Elisha Hoffman, 1839-1929, wrote over 2,000 hymns. He was a minister, who had a special heart for the poor. One day he visited one of his church members and found the mother in financial distress and mental anguish.

He tried consoling her with verses from the Bible, but she seemed unable to rise above her sorrow. He then told her, “You must tell Jesus,” and a light crossed her face as she cried, “Yes! I must tell Jesus.”

After a time of prayer, she rose from her knees with the brightness still in her face.

Hoffman left immediately and “under the influence of that experience,” he wrote the hymn, I Must Tell Jesus. 







13 thoughts on “Treading Water

  1. I’m right there with you!
    The exhaustion of quarantine is weighing on me. Thanks for this powerful reminder!
    I want to read about Helen Soos!
    Maybe your next blog?


  2. Hi Sarah! Thank you for this. I just forwarded it to each in our family. I love the hymn and your story behind it. It is perfect for each of us today!


  3. Just shared part of your blog with my cousin in Costa Rica who was weeping and weeping, she is so alone and in despair in her retirement home there…she has significant dementia, but she loves Jesus, so your words resonated and blessed. xoxo


  4. Hi Sarah

    I completely identify with how you’re feeling. I too have found it all incredibly hard and we still have the winter to get through yet, which also fills me with fear, anxiety etc.

    I think most people are having difficulty in some way or other whatever age, it’s just not many admit to it 😉. For me it’s a daily battle literally, putting on the armour of God to stop the doubts and fears. I often wonder what I’m so concerned about and like yourself the state of the world is quite frankly so so sad, plus the salvation of loved ones enters my mind relentlessly. It’s not easy is it. What’s the situation like in your area?

    On a lighter note have you managed to get out in your camper yet? How are all the children and grandchildren coping and are they all okay?

    Keith has been diagnosed with prostrate cancer so that’s been another thing to deal with and another journey begins.

    Hope Jake has recovered from his operation.

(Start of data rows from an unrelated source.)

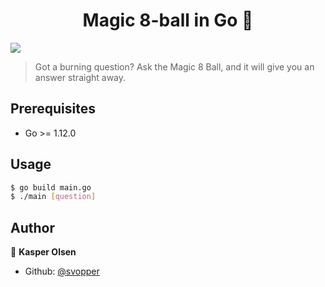 <h1 align="center">Magic 8-ball in Go 👋</h1>
<p>
  <img src="https://img.shields.io/badge/version-1.0.0-blue.svg?cacheSeconds=2592000" />
</p>

> Got a burning question? Ask the Magic 8 Ball, and it will give you an answer straight away.

## Prerequisites

- Go &gt;= 1.12.0

## Usage

```sh
$ go build main.go
$ ./main [question]
```

## Author

👤 **Kasper Olsen**

* Github: [@svopper](https://github.com/svopper)
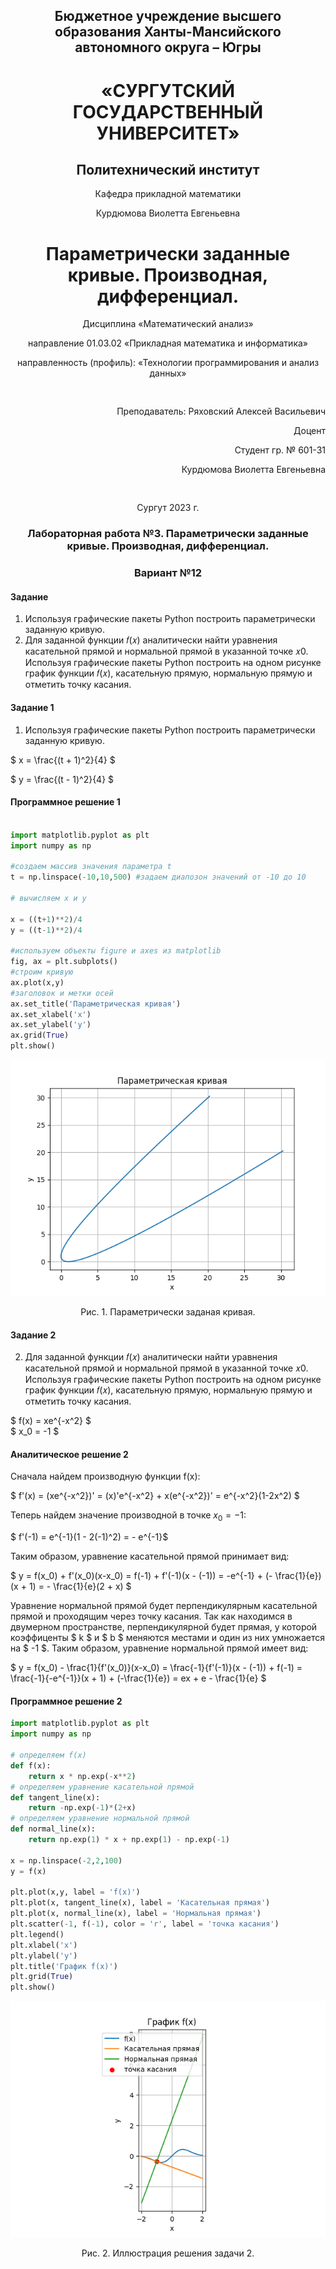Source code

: <h2 style="text-align: center;">Бюджетное учреждение высшего образования Ханты-Мансийского автономного округа – Югры</h2>

<h1 style="text-align: center;">«СУРГУТСКИЙ ГОСУДАРСТВЕННЫЙ УНИВЕРСИТЕТ»</h1>

<h2 style="text-align: center;">Политехнический институт</h2>

<p style="text-align: center;">Кафедра прикладной математики</p>

<p style="text-align: center;">Курдюмова Виолетта Евгеньевна</p>

<h1 style="text-align: center;">Параметрически заданные кривые.
Производная, дифференциал.</h1>

<p style="text-align: center;">Дисциплина «Математический анализ»</p>

<p style="text-align: center;">направление 01.03.02 «Прикладная математика и информатика»</p>

<p style="text-align: center;">направленность (профиль): «Технологии программирования и анализ данных»</p>

<pre>

</pre>

<p style="text-align: right;">Преподаватель: Ряховский Алексей Васильевич  </p>

<p style="text-align: right;">Доцент</p>

<p style="text-align: right;">Студент гр. № 601-31</p>

<p style="text-align: right;">Курдюмова Виолетта Евгеньевна</p>

<pre>

</pre>

<p style="text-align: center;">Сургут 2023 г.</p>

<h3 style="text-align: center;">Лабораторная работа №3. Параметрически заданные кривые.
Производная, дифференциал.</h3>
<h3 style="text-align: center;">Вариант №12</h3>


#### Задание

1. Используя графические пакеты Python построить параметрически
заданную кривую.
2. Для заданной функции 𝑓(𝑥) аналитически найти уравнения касательной
прямой и нормальной прямой в указанной точке 𝑥0. Используя графические
пакеты Python построить на одном рисунке график функции 𝑓(𝑥),
касательную прямую, нормальную прямую и отметить точку касания.


#### Задание 1

1. Используя графические пакеты Python построить параметрически
заданную кривую.

$ x = \frac{(t + 1)^2}{4} $

$ y = \frac{(t - 1)^2}{4} $

#### Программное решение 1
```python

import matplotlib.pyplot as plt 
import numpy as np

#создаем массив значения параметра t
t = np.linspace(-10,10,500) #задаем диапозон значений от -10 до 10

# вычисляем x и y  

x = ((t+1)**2)/4
y = ((t-1)**2)/4

#используем объекты figure и axes из matplotlib
fig, ax = plt.subplots()
#строим кривую
ax.plot(x,y)
#заголовок и метки осей
ax.set_title('Параметрическая кривая')
ax.set_xlabel('x')
ax.set_ylabel('y')
ax.grid(True)
plt.show()

```


![Alt text](1.22.png)

<p style="text-align: center;">Рис. 1. Параметрически заданая кривая.</p>


#### Задание 2

2. Для заданной функции 𝑓(𝑥) аналитически найти уравнения касательной
прямой и нормальной прямой в указанной точке 𝑥0. Используя графические
пакеты Python построить на одном рисунке график функции 𝑓(𝑥),
касательную прямую, нормальную прямую и отметить точку касания.

$ f(x) = xe^{-x^2} $  
$  x_0 = -1 $

#### Аналитическое решение 2

Сначала найдем производную функции f(x):

$ f'(x) = (xe^{-x^2})' = (x)'e^{-x^2} + x(e^{-x^2})' = e^{-x^2}(1-2x^2) $

Теперь найдем значение производной в точке $x_0 = -1$:

$ f'(-1) = e^{-1}(1 - 2(-1)^2) = - e^{-1}$

Таким образом, уравнение касательной прямой принимает вид:

$ y = f(x_0) + f'(x_0)(x-x_0) = f(-1) + f'(-1)(x - (-1)) = -e^{-1} + (- \frac{1}{e})(x + 1) =  - \frac{1}{e}(2 + x) $

Уравнение нормальной прямой будет перпендикулярным касательной прямой и проходящим через точку касания. Так как находимся в двумерном пространстве, перпендикулярной будет прямая, у которой коэффиценты $ k $ и $ b $ меняются местами и один из них умножается на $ -1 $. Таким образом, уравнение нормальной прямой имеет вид:

$ y = f(x_0) - \frac{1}{f'(x_0)}(x-x_0) = \frac{-1}{f'(-1)}(x - (-1)) + f(-1) = \frac{-1}{-e^{-1}}(x + 1) + (-\frac{1}{e}) = ex + e - \frac{1}{e} $


#### Программное решение 2


```python
import matplotlib.pyplot as plt 
import numpy as np

# определяем f(x)
def f(x):
    return x * np.exp(-x**2)
# определяем уравнение касательной прямой
def tangent_line(x):
    return -np.exp(-1)*(2+x)
# определяем уравнение нормальной прямой
def normal_line(x):
    return np.exp(1) * x + np.exp(1) - np.exp(-1)

x = np.linspace(-2,2,100)
y = f(x)

plt.plot(x,y, label = 'f(x)')
plt.plot(x, tangent_line(x), label = 'Касательная прямая')
plt.plot(x, normal_line(x), label = 'Нормальная прямая')
plt.scatter(-1, f(-1), color = 'r', label = 'точка касания')
plt.legend()
plt.xlabel('x')
plt.ylabel('y')
plt.title('График f(x)')
plt.grid(True)
plt.show()
```

![Alt text](Figure_1111.png)

<p style="text-align: center;">Рис. 2. Иллюстрация решения задачи 2.</p>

    Thank you for your honesty in your blog.

    Love in Jesus
    Gill xxx

    Sent from my iPhone


  5. I feel the same way. Plodding along, one very slow step in front of the other. Good story. I used to love that song – perfect meld of words and melody. I can still sing it. xo

    Sent from Outlook



  6. I’ll never forget that Helen Soos was in our basement ironing the day mom died. I have been so aware, especially these last couple years, of the ways that God shows us deep kindnesses in small and big ways, reminding us of his presence in all things. Thank you for this reminder, today, Sarah!